Not being stupid is easier than being smart. Is it better than having a good scouting strategy?

August 5, 2013

I just came across an interesting blog post about decision making at a blog called Sabermetric Research.  Phil Birnbaum, makes the case that in a decisions like the MLB draft, it is better to not be stupid than it is to be smart.  By easier, my interpretation is that he means that there is more potential net-benefit in having some insight that helps you avoid picking a player that others might rate highly than it is spotting an overlooked superstar.

The example is that, your MLB team scouts two players prior to the draft and comes to the conclusion that one hot prospect, lets call him A-Lemon, is not as good as his ranking and another player, Hot-Rod, is better than he is ranked.  Many other teams have scouted these players and some teams are probably about as good as your team in judging talent.  When it is your turn to draft a player, do you get more advantage by knowing that A-Lemon) is a dud than by knowing Hot-Rod is a hidden gem?  The author’s logic behind the reason that avoiding the stupid decision (drafting A-Lemon) is better than picking the hidden gem (Hot-Rod) is a little fuzzy but it is tied up in the fact that the competition is doing scouting as well so you won’t be the only one thinking about drafting Hot-Rod – someone else may grab him –  but by doing nothing, you add value by keeping A-Lemon off your team.  There is something like an efficient market hypothesis here except, in this case, you assume that there are always some smart teams that reach the right scouting conclusion and some stupid teams that reach the wrong conclusion.

My opinion is that the real reason that this makes sense is that one fatal flaw is enough to kill an investment into a player (or in our case a company).  Not all flaws are fatal but, find the fatal flaw and you can walk away.
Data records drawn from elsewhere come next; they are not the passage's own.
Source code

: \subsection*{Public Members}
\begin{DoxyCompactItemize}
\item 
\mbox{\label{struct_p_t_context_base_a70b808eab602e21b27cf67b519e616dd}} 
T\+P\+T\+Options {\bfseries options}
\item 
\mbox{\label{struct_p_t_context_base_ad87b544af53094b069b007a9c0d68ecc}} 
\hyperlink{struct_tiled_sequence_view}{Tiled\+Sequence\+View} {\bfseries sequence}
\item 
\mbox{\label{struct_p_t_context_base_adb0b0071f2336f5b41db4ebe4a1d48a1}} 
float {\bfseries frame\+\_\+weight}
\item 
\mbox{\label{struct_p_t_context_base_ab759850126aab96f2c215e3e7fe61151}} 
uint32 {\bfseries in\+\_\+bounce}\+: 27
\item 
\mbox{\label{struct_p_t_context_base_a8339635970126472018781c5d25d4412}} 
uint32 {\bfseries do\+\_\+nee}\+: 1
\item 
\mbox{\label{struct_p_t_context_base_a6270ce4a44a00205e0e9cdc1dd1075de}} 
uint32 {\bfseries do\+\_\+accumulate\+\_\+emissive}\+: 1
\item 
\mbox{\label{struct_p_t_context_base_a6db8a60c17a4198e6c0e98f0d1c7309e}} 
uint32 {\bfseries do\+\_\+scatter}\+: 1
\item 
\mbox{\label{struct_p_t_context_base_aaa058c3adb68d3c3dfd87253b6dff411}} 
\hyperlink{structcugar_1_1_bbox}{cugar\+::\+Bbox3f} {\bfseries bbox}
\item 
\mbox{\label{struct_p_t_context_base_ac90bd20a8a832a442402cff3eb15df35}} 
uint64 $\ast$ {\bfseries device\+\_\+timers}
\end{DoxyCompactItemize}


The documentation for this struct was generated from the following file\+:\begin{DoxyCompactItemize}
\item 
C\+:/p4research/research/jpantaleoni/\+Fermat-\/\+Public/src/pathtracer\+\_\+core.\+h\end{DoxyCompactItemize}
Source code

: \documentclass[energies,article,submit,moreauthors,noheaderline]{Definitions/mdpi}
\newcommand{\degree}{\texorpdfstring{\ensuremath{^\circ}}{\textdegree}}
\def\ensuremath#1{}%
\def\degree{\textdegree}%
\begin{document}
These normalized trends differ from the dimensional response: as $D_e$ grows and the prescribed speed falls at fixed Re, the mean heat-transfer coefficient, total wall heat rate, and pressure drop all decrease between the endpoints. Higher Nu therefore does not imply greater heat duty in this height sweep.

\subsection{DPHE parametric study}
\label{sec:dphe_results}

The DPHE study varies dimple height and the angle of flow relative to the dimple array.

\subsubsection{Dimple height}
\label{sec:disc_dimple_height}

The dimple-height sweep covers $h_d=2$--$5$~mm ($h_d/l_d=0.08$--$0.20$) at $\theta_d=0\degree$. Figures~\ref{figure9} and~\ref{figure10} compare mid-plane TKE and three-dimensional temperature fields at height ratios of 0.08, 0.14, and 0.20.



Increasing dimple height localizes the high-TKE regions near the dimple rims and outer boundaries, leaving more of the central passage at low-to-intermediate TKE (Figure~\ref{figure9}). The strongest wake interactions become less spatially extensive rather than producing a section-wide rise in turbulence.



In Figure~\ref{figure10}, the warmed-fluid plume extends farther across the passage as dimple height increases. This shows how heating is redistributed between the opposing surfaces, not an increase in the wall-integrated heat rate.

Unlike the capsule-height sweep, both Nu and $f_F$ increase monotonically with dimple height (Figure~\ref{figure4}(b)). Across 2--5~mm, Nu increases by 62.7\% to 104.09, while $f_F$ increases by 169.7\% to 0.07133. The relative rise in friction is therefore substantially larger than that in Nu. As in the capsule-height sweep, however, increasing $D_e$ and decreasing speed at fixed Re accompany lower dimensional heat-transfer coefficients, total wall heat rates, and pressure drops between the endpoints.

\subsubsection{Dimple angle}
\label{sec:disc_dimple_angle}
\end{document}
Look, VC investing is not the MLB draft.  We don’t all look at the same deals to build our portfolio and our portfolios don’t play each other.  We succeed or fail pretty much independently of the other VC’s (we are actually more likely to win when other VC’s win).  However, this got me thinking about the value of avoiding stupid decisions (passing on bad deals) versus making smart ones versus deal flow.  Specifically:

1. One way to make smarter decisions is draft deals that others have rated lower for what is clearly the wrong reason. Many Boston or Silicon Valley (BSV) funds rate deals that are outside of BSV lower just because of location.  The trap for the mid-continent VC is that there are both important and unimportant reasons for this.  The important reasons are that local access to talent, strategic partners, mentors, additional capital can be huge advantages. Sometimes a mid-continent company will get crushed by the talent and capital available to a BSV based company.  However, this does not have to always be the case, especially if the VC can bring some of those resources to the table or manage the company is way that is more appropriate to its location.  The unimportant reason for a BSV VC firm to pass on a deal include the simple fact that it is harder work to manage an investment farther away from home perhaps in a city to which he doesn’t already travel.  For the VC’s active in that geography or willing to do the hard work, finding a overlooked investment opportunity is entirely possible and can be the smart, proactive decision.

2. The way to make stupider decisions is to “draft” deals where there are a lot of smart, deep pocketed, brand named VC’s.  That’s why I don’t even look at companies coming out of BSV.  Of course, I don’t assume that the VC’s there are ALL smart, only that enough of them are going to be smart enough to grab up the better deals.  I think that this is supported by the data – we have not seen any mid-continent VC firms succeed with the strategy of leading or joining in syndicates for BSV deals.

For investment decisions, I come out the opposite of the blogger; for venture investments in the mid-continent, it is better to find the underrated startup or, better yet, the undiscovered startup.  In the middle of the country, VCs win by scouting new territory for world class deals not hunting the same deals as the funds in Boston or Silicon Valley.